Several historical buildings are within walking distance of the park. On the north side, the Flat Iron Building is the second oldest industrial building standing in Los Angeles and dates from 1890. On the southern end of the park, the Capitol Milling Company building from 1883 is easily visible. Surrounding the Park are the historic and ethnically diverse communities of Lincoln Heights, Elysian Park, Solano Canyon, Chinatown, Chavez Ravine and William Mead Homes.
Special Event and Filming Permits
For special events or to perform commercial or student filming or photography at the park, you need to contact the Special Event and Film Permit Coordinator, Larry Fulmer at firstname.lastname@example.org for information on requirements and fees.
There are several routes into the park’s main entrance at 1245 North Spring Street. If you have access to the Metro Rail, the park is less than a block away from the Chinatown Station on the gold line. If you are traveling northbound or southbound on the 101F, exit Alameda Street, turn right at the off ramp and Alameda turns into North Spring Street. The park will be on your left. If you are traveling on the I-5 Freeway, exit Broadway, go west and stay in left lane. When Broadway splits in two directions, take North Spring Street to the left.
Interpretive Media Laboratory
The Interpretive Media Laboratory (IMLab) is a new joint program of the UCLA Center for Research in Engineering, Media and Performance (REMAP) and the State of California Department of Parks and Recreation. Its focus is to research, develop and maintain innovative interpretive approaches for the new Los Angeles State Historic Park. For a more detailed description and how to participate, we encourage you to follow us at the following link - please click here.

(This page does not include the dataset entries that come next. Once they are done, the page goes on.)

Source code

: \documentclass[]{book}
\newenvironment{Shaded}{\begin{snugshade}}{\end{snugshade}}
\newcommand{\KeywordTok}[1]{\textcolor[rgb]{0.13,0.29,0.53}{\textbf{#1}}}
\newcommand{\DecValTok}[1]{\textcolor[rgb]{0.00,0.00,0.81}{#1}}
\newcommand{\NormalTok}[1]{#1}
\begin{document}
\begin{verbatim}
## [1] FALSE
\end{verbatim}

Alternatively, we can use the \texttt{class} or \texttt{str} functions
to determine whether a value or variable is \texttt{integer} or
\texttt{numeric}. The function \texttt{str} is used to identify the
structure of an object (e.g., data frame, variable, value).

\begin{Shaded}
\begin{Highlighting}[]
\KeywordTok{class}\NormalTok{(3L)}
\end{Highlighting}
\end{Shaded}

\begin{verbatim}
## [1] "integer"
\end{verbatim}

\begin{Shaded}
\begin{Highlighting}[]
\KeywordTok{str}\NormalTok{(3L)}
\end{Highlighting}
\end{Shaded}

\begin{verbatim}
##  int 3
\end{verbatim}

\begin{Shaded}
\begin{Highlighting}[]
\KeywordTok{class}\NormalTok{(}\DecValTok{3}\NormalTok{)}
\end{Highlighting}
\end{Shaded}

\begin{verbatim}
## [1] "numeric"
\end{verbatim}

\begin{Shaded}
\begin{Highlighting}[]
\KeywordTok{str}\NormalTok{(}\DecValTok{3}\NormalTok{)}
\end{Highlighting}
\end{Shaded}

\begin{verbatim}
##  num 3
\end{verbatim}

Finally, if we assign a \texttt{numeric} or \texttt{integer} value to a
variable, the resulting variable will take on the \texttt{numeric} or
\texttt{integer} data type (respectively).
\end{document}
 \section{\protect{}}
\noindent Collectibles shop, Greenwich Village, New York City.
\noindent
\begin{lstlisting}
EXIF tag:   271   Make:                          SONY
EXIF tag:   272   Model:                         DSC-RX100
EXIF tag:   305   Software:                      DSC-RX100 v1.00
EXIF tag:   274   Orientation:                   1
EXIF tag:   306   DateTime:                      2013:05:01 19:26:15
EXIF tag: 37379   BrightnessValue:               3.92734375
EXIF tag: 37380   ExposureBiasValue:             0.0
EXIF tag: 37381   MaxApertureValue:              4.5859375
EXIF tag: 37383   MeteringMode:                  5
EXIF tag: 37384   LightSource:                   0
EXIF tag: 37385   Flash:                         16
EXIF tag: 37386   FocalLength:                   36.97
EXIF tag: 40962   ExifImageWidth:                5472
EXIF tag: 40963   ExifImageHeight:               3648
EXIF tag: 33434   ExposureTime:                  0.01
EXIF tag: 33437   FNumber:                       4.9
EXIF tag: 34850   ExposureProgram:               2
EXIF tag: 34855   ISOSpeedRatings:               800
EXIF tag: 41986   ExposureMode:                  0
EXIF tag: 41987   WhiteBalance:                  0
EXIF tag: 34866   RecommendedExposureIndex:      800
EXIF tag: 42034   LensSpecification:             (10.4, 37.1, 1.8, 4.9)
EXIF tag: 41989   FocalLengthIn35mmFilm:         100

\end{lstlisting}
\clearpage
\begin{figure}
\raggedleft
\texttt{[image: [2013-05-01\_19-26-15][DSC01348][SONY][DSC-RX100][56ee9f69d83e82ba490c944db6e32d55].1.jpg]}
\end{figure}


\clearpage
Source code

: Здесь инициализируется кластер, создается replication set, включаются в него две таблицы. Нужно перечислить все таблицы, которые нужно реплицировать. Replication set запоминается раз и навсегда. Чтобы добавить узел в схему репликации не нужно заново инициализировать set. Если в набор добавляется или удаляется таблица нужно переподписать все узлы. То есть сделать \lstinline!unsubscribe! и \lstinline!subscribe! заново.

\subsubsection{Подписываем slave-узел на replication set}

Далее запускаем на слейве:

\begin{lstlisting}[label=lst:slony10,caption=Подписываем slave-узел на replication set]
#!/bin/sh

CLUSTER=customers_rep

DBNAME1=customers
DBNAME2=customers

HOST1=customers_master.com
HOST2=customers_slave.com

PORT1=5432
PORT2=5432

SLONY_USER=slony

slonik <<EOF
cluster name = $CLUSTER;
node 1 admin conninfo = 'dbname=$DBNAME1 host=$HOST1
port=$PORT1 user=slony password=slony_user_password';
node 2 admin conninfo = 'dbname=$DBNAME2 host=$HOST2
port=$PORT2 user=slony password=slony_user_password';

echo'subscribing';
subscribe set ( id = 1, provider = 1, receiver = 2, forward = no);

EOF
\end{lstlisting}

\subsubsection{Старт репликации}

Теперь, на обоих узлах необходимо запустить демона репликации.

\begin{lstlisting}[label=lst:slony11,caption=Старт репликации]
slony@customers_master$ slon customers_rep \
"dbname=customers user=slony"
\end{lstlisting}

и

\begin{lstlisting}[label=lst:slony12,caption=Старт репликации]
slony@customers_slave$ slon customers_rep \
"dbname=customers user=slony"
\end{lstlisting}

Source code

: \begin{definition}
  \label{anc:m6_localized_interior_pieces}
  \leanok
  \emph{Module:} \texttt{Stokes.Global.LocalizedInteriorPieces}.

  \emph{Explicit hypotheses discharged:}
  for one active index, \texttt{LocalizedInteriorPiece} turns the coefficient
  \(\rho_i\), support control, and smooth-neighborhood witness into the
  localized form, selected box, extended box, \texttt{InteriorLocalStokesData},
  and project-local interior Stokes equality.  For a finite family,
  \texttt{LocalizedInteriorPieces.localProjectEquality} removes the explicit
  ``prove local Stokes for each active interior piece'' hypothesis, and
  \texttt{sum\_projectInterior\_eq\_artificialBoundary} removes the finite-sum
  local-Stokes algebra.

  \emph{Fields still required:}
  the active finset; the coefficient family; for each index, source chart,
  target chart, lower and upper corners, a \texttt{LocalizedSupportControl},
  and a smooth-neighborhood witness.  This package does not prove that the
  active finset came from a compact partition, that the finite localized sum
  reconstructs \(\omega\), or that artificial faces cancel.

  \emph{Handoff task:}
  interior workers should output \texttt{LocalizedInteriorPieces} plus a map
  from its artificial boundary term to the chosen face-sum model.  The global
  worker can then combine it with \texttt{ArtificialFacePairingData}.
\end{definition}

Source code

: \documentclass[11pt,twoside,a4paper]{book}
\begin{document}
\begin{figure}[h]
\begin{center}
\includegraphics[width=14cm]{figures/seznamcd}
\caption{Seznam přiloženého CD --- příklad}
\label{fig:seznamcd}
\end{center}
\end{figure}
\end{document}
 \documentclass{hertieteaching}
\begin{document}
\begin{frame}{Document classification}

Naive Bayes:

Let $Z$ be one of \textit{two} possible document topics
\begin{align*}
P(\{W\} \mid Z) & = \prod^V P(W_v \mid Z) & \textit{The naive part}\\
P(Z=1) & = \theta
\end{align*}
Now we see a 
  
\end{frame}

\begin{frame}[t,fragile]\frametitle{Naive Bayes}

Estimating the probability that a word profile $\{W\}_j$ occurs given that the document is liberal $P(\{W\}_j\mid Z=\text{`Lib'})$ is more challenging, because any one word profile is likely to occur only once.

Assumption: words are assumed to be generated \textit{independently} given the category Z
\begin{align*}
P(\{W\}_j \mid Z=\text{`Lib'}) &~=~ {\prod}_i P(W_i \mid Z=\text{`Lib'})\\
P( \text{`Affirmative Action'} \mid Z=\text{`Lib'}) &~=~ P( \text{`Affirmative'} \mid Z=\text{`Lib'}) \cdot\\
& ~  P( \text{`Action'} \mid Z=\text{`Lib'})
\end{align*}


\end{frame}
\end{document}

All pathways and restrooms are accessible. There is also an accessible telescope to view the park and neighboring areas.
To its early settlers, California appeared to have an unlimited bounty of natural resources. By the mid-1800s however, the redwood forests began to suffer from rapid deforestation by the lumber industry, building for the massive migration of fortune seekers to the gold country. Without the help of conservationists and a grassroots effort to save the unique redwoods, California's rich natural landscape would have been lost forever.
Free guided interpretive programs and public events are offered at Los Angeles State Historic Park. For information call the park staff at (323) 441-8819.
Become part of our Volunteers in Parks program to help protect and preserve your heritage! We are seeking volunteers to assist with interpretive programs, special events and other special projects. We invite you to share your special talents, passion and enthusiasm. Being a volunteer, you work with State Parks Rangers and Park Staff, participate in outstanding learning opportunities, and volunteer experience helps you when applying for all types of employment. Contact the Park Interpreter at (323) 441-8819.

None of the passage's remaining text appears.